[[ DATA TO PROCESS open ]]

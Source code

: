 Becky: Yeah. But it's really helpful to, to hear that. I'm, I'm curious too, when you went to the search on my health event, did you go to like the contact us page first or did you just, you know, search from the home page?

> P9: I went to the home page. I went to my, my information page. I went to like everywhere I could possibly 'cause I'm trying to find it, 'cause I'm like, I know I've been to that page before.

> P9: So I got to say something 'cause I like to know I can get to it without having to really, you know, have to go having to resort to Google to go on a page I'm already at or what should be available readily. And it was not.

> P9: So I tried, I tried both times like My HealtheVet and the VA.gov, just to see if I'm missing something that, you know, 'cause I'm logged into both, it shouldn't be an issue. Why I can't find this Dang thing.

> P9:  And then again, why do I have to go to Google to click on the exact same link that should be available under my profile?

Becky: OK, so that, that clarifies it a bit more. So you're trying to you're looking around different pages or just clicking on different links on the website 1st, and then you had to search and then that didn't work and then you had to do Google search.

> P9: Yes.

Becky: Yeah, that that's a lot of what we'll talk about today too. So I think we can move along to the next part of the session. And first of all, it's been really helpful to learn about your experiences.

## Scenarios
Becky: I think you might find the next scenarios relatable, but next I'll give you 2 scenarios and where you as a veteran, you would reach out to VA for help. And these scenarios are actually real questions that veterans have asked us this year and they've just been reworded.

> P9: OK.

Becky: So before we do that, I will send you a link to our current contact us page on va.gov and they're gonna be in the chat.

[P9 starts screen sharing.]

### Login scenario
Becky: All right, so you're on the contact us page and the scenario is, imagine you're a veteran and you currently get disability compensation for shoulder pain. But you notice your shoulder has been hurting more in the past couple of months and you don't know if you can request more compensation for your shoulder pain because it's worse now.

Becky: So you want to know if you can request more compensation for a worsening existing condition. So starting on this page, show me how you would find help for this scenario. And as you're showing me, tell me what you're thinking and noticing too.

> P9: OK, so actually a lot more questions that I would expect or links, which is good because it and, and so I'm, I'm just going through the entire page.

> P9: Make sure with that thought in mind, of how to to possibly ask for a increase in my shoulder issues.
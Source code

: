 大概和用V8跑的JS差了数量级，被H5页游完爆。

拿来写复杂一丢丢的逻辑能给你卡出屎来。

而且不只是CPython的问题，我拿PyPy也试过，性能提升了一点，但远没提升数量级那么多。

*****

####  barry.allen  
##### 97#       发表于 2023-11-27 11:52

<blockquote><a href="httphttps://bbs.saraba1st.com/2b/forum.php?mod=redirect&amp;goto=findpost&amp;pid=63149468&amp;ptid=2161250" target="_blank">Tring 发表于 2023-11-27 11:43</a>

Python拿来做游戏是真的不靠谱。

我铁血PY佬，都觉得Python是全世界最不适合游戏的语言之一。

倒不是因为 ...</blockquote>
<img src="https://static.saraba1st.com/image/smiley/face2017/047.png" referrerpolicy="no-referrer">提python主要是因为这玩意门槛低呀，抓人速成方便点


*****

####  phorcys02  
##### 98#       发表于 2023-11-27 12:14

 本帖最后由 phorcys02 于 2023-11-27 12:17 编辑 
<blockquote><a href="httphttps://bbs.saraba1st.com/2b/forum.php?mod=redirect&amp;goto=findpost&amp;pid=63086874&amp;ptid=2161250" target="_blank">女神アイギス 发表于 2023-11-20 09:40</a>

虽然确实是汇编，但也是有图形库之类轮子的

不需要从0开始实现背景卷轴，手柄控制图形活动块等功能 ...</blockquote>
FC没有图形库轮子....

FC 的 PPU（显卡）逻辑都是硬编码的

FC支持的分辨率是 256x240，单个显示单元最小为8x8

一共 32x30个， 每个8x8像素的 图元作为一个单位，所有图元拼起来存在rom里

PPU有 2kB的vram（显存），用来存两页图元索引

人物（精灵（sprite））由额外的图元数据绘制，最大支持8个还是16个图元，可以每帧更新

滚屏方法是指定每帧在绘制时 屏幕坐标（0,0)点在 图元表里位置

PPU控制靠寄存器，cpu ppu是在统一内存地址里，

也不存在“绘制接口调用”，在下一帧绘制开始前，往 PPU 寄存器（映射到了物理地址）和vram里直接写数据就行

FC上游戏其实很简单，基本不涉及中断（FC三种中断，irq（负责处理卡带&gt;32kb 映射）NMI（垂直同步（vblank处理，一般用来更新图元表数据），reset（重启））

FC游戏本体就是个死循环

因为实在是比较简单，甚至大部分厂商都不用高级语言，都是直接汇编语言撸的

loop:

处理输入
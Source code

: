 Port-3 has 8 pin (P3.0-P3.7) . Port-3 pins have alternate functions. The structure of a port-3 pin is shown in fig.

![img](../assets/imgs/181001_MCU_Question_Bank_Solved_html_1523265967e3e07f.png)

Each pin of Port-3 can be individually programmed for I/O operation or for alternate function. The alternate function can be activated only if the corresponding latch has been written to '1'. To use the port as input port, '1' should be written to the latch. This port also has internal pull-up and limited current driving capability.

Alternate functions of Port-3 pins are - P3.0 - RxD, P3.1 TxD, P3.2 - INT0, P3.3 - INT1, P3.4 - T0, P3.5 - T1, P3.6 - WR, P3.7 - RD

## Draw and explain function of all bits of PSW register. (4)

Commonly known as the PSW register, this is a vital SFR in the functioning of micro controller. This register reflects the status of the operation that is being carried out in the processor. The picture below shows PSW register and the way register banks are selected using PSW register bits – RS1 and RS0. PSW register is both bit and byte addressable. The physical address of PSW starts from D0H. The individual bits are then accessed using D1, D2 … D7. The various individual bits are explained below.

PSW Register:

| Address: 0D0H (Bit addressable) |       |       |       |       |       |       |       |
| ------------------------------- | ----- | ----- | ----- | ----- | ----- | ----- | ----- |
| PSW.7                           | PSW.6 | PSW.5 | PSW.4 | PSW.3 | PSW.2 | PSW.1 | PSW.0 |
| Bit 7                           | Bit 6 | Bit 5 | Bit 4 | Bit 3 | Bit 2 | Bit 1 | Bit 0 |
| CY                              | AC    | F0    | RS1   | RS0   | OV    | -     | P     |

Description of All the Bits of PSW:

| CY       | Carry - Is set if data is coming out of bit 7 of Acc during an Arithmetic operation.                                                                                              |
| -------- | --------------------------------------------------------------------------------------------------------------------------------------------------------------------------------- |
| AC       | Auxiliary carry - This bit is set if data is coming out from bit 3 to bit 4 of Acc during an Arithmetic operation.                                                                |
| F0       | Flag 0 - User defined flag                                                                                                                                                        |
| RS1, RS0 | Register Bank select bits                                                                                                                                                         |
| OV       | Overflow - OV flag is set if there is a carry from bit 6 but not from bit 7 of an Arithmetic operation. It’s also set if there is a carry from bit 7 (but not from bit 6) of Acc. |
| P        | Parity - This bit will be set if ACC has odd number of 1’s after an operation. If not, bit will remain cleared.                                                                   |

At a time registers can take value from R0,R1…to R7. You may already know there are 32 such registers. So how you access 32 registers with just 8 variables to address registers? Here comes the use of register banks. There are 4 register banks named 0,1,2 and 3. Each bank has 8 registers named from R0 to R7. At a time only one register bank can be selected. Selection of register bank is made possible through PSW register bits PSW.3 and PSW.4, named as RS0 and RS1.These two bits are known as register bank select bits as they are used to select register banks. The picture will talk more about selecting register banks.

[[ DATA TO PROCESS closed ]]

▶ **WORK ITEM**
Return all lines of the data in which the string "redirect" appears.

▶ **RESULT OF THE TASK**
<blockquote><a href="httphttps://bbs.saraba1st.com/2b/forum.php?mod=redirect&amp;goto=findpost&amp;pid=63149468&amp;ptid=2161250" target="_blank">Tring 发表于 2023-11-27 11:43</a>
<blockquote><a href="httphttps://bbs.saraba1st.com/2b/forum.php?mod=redirect&amp;goto=findpost&amp;pid=63086874&amp;ptid=2161250" target="_blank">女神アイギス 发表于 2023-11-20 09:40</a>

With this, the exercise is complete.